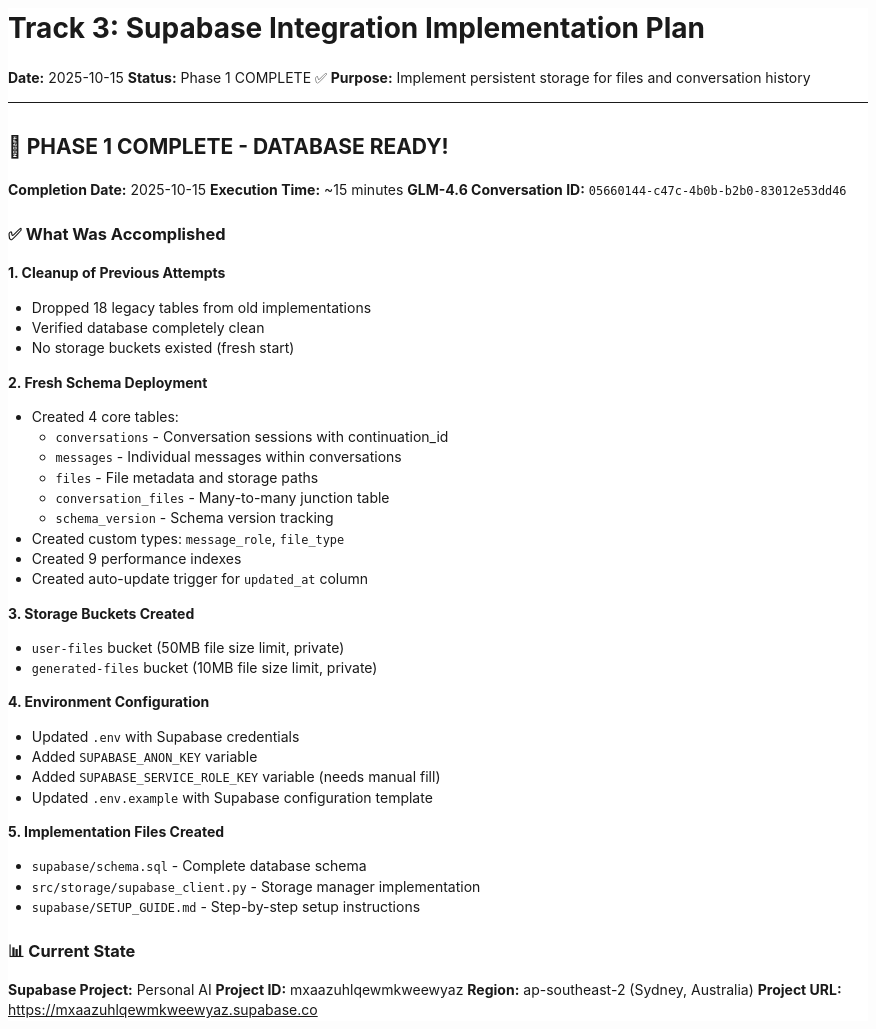 # Track 3: Supabase Integration Implementation Plan
**Date:** 2025-10-15
**Status:** Phase 1 COMPLETE ✅
**Purpose:** Implement persistent storage for files and conversation history

---

## 🎉 **PHASE 1 COMPLETE - DATABASE READY!**

**Completion Date:** 2025-10-15
**Execution Time:** ~15 minutes
**GLM-4.6 Conversation ID:** `05660144-c47c-4b0b-b2b0-83012e53dd46`

### ✅ **What Was Accomplished**

**1. Cleanup of Previous Attempts**
- Dropped 18 legacy tables from old implementations
- Verified database completely clean
- No storage buckets existed (fresh start)

**2. Fresh Schema Deployment**
- Created 4 core tables:
  - `conversations` - Conversation sessions with continuation_id
  - `messages` - Individual messages within conversations
  - `files` - File metadata and storage paths
  - `conversation_files` - Many-to-many junction table
  - `schema_version` - Schema version tracking
- Created custom types: `message_role`, `file_type`
- Created 9 performance indexes
- Created auto-update trigger for `updated_at` column

**3. Storage Buckets Created**
- `user-files` bucket (50MB file size limit, private)
- `generated-files` bucket (10MB file size limit, private)

**4. Environment Configuration**
- Updated `.env` with Supabase credentials
- Added `SUPABASE_ANON_KEY` variable
- Added `SUPABASE_SERVICE_ROLE_KEY` variable (needs manual fill)
- Updated `.env.example` with Supabase configuration template

**5. Implementation Files Created**
- `supabase/schema.sql` - Complete database schema
- `src/storage/supabase_client.py` - Storage manager implementation
- `supabase/SETUP_GUIDE.md` - Step-by-step setup instructions

### 📊 **Current State**

**Supabase Project:** Personal AI
**Project ID:** mxaazuhlqewmkweewyaz
**Region:** ap-southeast-2 (Sydney, Australia)
**Project URL:** https://mxaazuhlqewmkweewyaz.supabase.co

----------------------------------------

### WHAT IS EXPECTED
Nothing but the lines from the one with "Step-by-step setup instructions" through the final line of the records may appear in the answer, and each must be transcribed exactly.

### EXERCISE RESULT
- `supabase/SETUP_GUIDE.md` - Step-by-step setup instructions

### 📊 **Current State**

**Supabase Project:** Personal AI
**Project ID:** mxaazuhlqewmkweewyaz
**Region:** ap-southeast-2 (Sydney, Australia)
**Project URL:** https://mxaazuhlqewmkweewyaz.supabase.co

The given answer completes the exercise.